#### [AIM OF THE EXERCISE]
From the first line to the last, write out the records exactly, leaving the pictures behind.
——————————
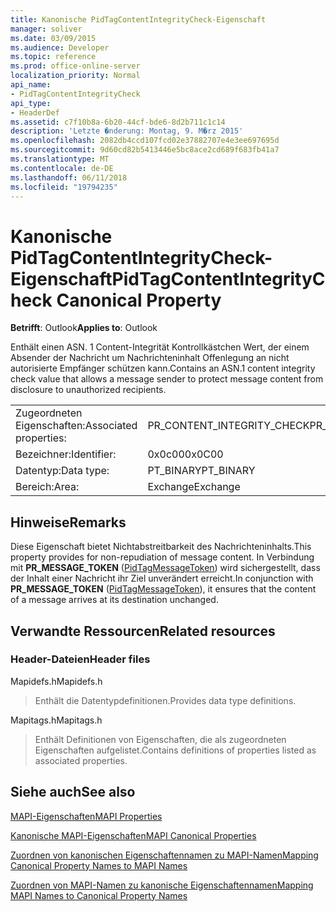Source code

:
 ```yaml
---
title: Kanonische PidTagContentIntegrityCheck-Eigenschaft
manager: soliver
ms.date: 03/09/2015
ms.audience: Developer
ms.topic: reference
ms.prod: office-online-server
localization_priority: Normal
api_name:
- PidTagContentIntegrityCheck
api_type:
- HeaderDef
ms.assetid: c7f10b8a-6b20-44cf-bde6-8d2b711c1c14
description: 'Letzte �nderung: Montag, 9. M�rz 2015'
ms.openlocfilehash: 2082db4ccd107fcd02e37882707e4e3ee697695d
ms.sourcegitcommit: 9d60cd82b5413446e5bc8ace2cd689f683fb41a7
ms.translationtype: MT
ms.contentlocale: de-DE
ms.lasthandoff: 06/11/2018
ms.locfileid: "19794235"
---
```

# <a name="pidtagcontentintegritycheck-canonical-property"></a><span data-ttu-id="fc11d-103">Kanonische PidTagContentIntegrityCheck-Eigenschaft</span><span class="sxs-lookup"><span data-stu-id="fc11d-103">PidTagContentIntegrityCheck Canonical Property</span></span>

  
  
<span data-ttu-id="fc11d-104">**Betrifft**: Outlook</span><span class="sxs-lookup"><span data-stu-id="fc11d-104">**Applies to**: Outlook</span></span> 
  
<span data-ttu-id="fc11d-105">Enthält einen ASN. 1 Content-Integrität Kontrollkästchen Wert, der einem Absender der Nachricht um Nachrichteninhalt Offenlegung an nicht autorisierte Empfänger schützen kann.</span><span class="sxs-lookup"><span data-stu-id="fc11d-105">Contains an ASN.1 content integrity check value that allows a message sender to protect message content from disclosure to unauthorized recipients.</span></span>
  
|||
|:-----|:-----|
|<span data-ttu-id="fc11d-106">Zugeordneten Eigenschaften:</span><span class="sxs-lookup"><span data-stu-id="fc11d-106">Associated properties:</span></span>  <br/> |<span data-ttu-id="fc11d-107">PR_CONTENT_INTEGRITY_CHECK</span><span class="sxs-lookup"><span data-stu-id="fc11d-107">PR_CONTENT_INTEGRITY_CHECK</span></span>  <br/> |
|<span data-ttu-id="fc11d-108">Bezeichner:</span><span class="sxs-lookup"><span data-stu-id="fc11d-108">Identifier:</span></span>  <br/> |<span data-ttu-id="fc11d-109">0x0c00</span><span class="sxs-lookup"><span data-stu-id="fc11d-109">0x0C00</span></span>  <br/> |
|<span data-ttu-id="fc11d-110">Datentyp:</span><span class="sxs-lookup"><span data-stu-id="fc11d-110">Data type:</span></span>  <br/> |<span data-ttu-id="fc11d-111">PT_BINARY</span><span class="sxs-lookup"><span data-stu-id="fc11d-111">PT_BINARY</span></span>  <br/> |
|<span data-ttu-id="fc11d-112">Bereich:</span><span class="sxs-lookup"><span data-stu-id="fc11d-112">Area:</span></span>  <br/> |<span data-ttu-id="fc11d-113">Exchange</span><span class="sxs-lookup"><span data-stu-id="fc11d-113">Exchange</span></span>  <br/> |
   
## <a name="remarks"></a><span data-ttu-id="fc11d-114">Hinweise</span><span class="sxs-lookup"><span data-stu-id="fc11d-114">Remarks</span></span>

<span data-ttu-id="fc11d-115">Diese Eigenschaft bietet Nichtabstreitbarkeit des Nachrichteninhalts.</span><span class="sxs-lookup"><span data-stu-id="fc11d-115">This property provides for non-repudiation of message content.</span></span> <span data-ttu-id="fc11d-116">In Verbindung mit **PR_MESSAGE_TOKEN** ([PidTagMessageToken](pidtagmessagetoken-canonical-property.md)) wird sichergestellt, dass der Inhalt einer Nachricht ihr Ziel unverändert erreicht.</span><span class="sxs-lookup"><span data-stu-id="fc11d-116">In conjunction with **PR_MESSAGE_TOKEN** ([PidTagMessageToken](pidtagmessagetoken-canonical-property.md)), it ensures that the content of a message arrives at its destination unchanged.</span></span>
  
## <a name="related-resources"></a><span data-ttu-id="fc11d-117">Verwandte Ressourcen</span><span class="sxs-lookup"><span data-stu-id="fc11d-117">Related resources</span></span>

### <a name="header-files"></a><span data-ttu-id="fc11d-118">Header-Dateien</span><span class="sxs-lookup"><span data-stu-id="fc11d-118">Header files</span></span>

<span data-ttu-id="fc11d-119">Mapidefs.h</span><span class="sxs-lookup"><span data-stu-id="fc11d-119">Mapidefs.h</span></span>
  
> <span data-ttu-id="fc11d-120">Enthält die Datentypdefinitionen.</span><span class="sxs-lookup"><span data-stu-id="fc11d-120">Provides data type definitions.</span></span>
    
<span data-ttu-id="fc11d-121">Mapitags.h</span><span class="sxs-lookup"><span data-stu-id="fc11d-121">Mapitags.h</span></span>
  
> <span data-ttu-id="fc11d-122">Enthält Definitionen von Eigenschaften, die als zugeordneten Eigenschaften aufgelistet.</span><span class="sxs-lookup"><span data-stu-id="fc11d-122">Contains definitions of properties listed as associated properties.</span></span>
    
## <a name="see-also"></a><span data-ttu-id="fc11d-123">Siehe auch</span><span class="sxs-lookup"><span data-stu-id="fc11d-123">See also</span></span>



[<span data-ttu-id="fc11d-124">MAPI-Eigenschaften</span><span class="sxs-lookup"><span data-stu-id="fc11d-124">MAPI Properties</span></span>](mapi-properties.md)
  
[<span data-ttu-id="fc11d-125">Kanonische MAPI-Eigenschaften</span><span class="sxs-lookup"><span data-stu-id="fc11d-125">MAPI Canonical Properties</span></span>](mapi-canonical-properties.md)
  
[<span data-ttu-id="fc11d-126">Zuordnen von kanonischen Eigenschaftennamen zu MAPI-Namen</span><span class="sxs-lookup"><span data-stu-id="fc11d-126">Mapping Canonical Property Names to MAPI Names</span></span>](mapping-canonical-property-names-to-mapi-names.md)
  
[<span data-ttu-id="fc11d-127">Zuordnen von MAPI-Namen zu kanonische Eigenschaftennamen</span><span class="sxs-lookup"><span data-stu-id="fc11d-127">Mapping MAPI Names to Canonical Property Names</span></span>](mapping-mapi-names-to-canonical-property-names.md)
——————————
#### [EXERCISE RESPONSE]
Source code

:
 ```yaml
---
title: Kanonische PidTagContentIntegrityCheck-Eigenschaft
manager: soliver
ms.date: 03/09/2015
ms.audience: Developer
ms.topic: reference
ms.prod: office-online-server
localization_priority: Normal
api_name:
- PidTagContentIntegrityCheck
api_type:
- HeaderDef
ms.assetid: c7f10b8a-6b20-44cf-bde6-8d2b711c1c14
description: 'Letzte �nderung: Montag, 9. M�rz 2015'
ms.openlocfilehash: 2082db4ccd107fcd02e37882707e4e3ee697695d
ms.sourcegitcommit: 9d60cd82b5413446e5bc8ace2cd689f683fb41a7
ms.translationtype: MT
ms.contentlocale: de-DE
ms.lasthandoff: 06/11/2018
ms.locfileid: "19794235"
---
```

# <a name="pidtagcontentintegritycheck-canonical-property"></a><span data-ttu-id="fc11d-103">Kanonische PidTagContentIntegrityCheck-Eigenschaft</span><span class="sxs-lookup"><span data-stu-id="fc11d-103">PidTagContentIntegrityCheck Canonical Property</span></span>

  
  
<span data-ttu-id="fc11d-104">**Betrifft**: Outlook</span><span class="sxs-lookup"><span data-stu-id="fc11d-104">**Applies to**: Outlook</span></span> 
  
<span data-ttu-id="fc11d-105">Enthält einen ASN. 1 Content-Integrität Kontrollkästchen Wert, der einem Absender der Nachricht um Nachrichteninhalt Offenlegung an nicht autorisierte Empfänger schützen kann.</span><span class="sxs-lookup"><span data-stu-id="fc11d-105">Contains an ASN.1 content integrity check value that allows a message sender to protect message content from disclosure to unauthorized recipients.</span></span>
  
|||
|:-----|:-----|
|<span data-ttu-id="fc11d-106">Zugeordneten Eigenschaften:</span><span class="sxs-lookup"><span data-stu-id="fc11d-106">Associated properties:</span></span>  <br/> |<span data-ttu-id="fc11d-107">PR_CONTENT_INTEGRITY_CHECK</span><span class="sxs-lookup"><span data-stu-id="fc11d-107">PR_CONTENT_INTEGRITY_CHECK</span></span>  <br/> |
|<span data-ttu-id="fc11d-108">Bezeichner:</span><span class="sxs-lookup"><span data-stu-id="fc11d-108">Identifier:</span></span>  <br/> |<span data-ttu-id="fc11d-109">0x0c00</span><span class="sxs-lookup"><span data-stu-id="fc11d-109">0x0C00</span></span>  <br/> |
|<span data-ttu-id="fc11d-110">Datentyp:</span><span class="sxs-lookup"><span data-stu-id="fc11d-110">Data type:</span></span>  <br/> |<span data-ttu-id="fc11d-111">PT_BINARY</span><span class="sxs-lookup"><span data-stu-id="fc11d-111">PT_BINARY</span></span>  <br/> |
|<span data-ttu-id="fc11d-112">Bereich:</span><span class="sxs-lookup"><span data-stu-id="fc11d-112">Area:</span></span>  <br/> |<span data-ttu-id="fc11d-113">Exchange</span><span class="sxs-lookup"><span data-stu-id="fc11d-113">Exchange</span></span>  <br/> |
   
## <a name="remarks"></a><span data-ttu-id="fc11d-114">Hinweise</span><span class="sxs-lookup"><span data-stu-id="fc11d-114">Remarks</span></span>

<span data-ttu-id="fc11d-115">Diese Eigenschaft bietet Nichtabstreitbarkeit des Nachrichteninhalts.</span><span class="sxs-lookup"><span data-stu-id="fc11d-115">This property provides for non-repudiation of message content.</span></span> <span data-ttu-id="fc11d-116">In Verbindung mit **PR_MESSAGE_TOKEN** ([PidTagMessageToken](pidtagmessagetoken-canonical-property.md)) wird sichergestellt, dass der Inhalt einer Nachricht ihr Ziel unverändert erreicht.</span><span class="sxs-lookup"><span data-stu-id="fc11d-116">In conjunction with **PR_MESSAGE_TOKEN** ([PidTagMessageToken](pidtagmessagetoken-canonical-property.md)), it ensures that the content of a message arrives at its destination unchanged.</span></span>
  
## <a name="related-resources"></a><span data-ttu-id="fc11d-117">Verwandte Ressourcen</span><span class="sxs-lookup"><span data-stu-id="fc11d-117">Related resources</span></span>

### <a name="header-files"></a><span data-ttu-id="fc11d-118">Header-Dateien</span><span class="sxs-lookup"><span data-stu-id="fc11d-118">Header files</span></span>

<span data-ttu-id="fc11d-119">Mapidefs.h</span><span class="sxs-lookup"><span data-stu-id="fc11d-119">Mapidefs.h</span></span>
  
> <span data-ttu-id="fc11d-120">Enthält die Datentypdefinitionen.</span><span class="sxs-lookup"><span data-stu-id="fc11d-120">Provides data type definitions.</span></span>
    
<span data-ttu-id="fc11d-121">Mapitags.h</span><span class="sxs-lookup"><span data-stu-id="fc11d-121">Mapitags.h</span></span>
  
> <span data-ttu-id="fc11d-122">Enthält Definitionen von Eigenschaften, die als zugeordneten Eigenschaften aufgelistet.</span><span class="sxs-lookup"><span data-stu-id="fc11d-122">Contains definitions of properties listed as associated properties.</span></span>
    
## <a name="see-also"></a><span data-ttu-id="fc11d-123">Siehe auch</span><span class="sxs-lookup"><span data-stu-id="fc11d-123">See also</span></span>



[<span data-ttu-id="fc11d-124">MAPI-Eigenschaften</span><span class="sxs-lookup"><span data-stu-id="fc11d-124">MAPI Properties</span></span>](mapi-properties.md)
  
[<span data-ttu-id="fc11d-125">Kanonische MAPI-Eigenschaften</span><span class="sxs-lookup"><span data-stu-id="fc11d-125">MAPI Canonical Properties</span></span>](mapi-canonical-properties.md)
  
[<span data-ttu-id="fc11d-126">Zuordnen von kanonischen Eigenschaftennamen zu MAPI-Namen</span><span class="sxs-lookup"><span data-stu-id="fc11d-126">Mapping Canonical Property Names to MAPI Names</span></span>](mapping-canonical-property-names-to-mapi-names.md)
  
[<span data-ttu-id="fc11d-127">Zuordnen von MAPI-Namen zu kanonische Eigenschaftennamen</span><span class="sxs-lookup"><span data-stu-id="fc11d-127">Mapping MAPI Names to Canonical Property Names</span></span>](mapping-mapi-names-to-canonical-property-names.md)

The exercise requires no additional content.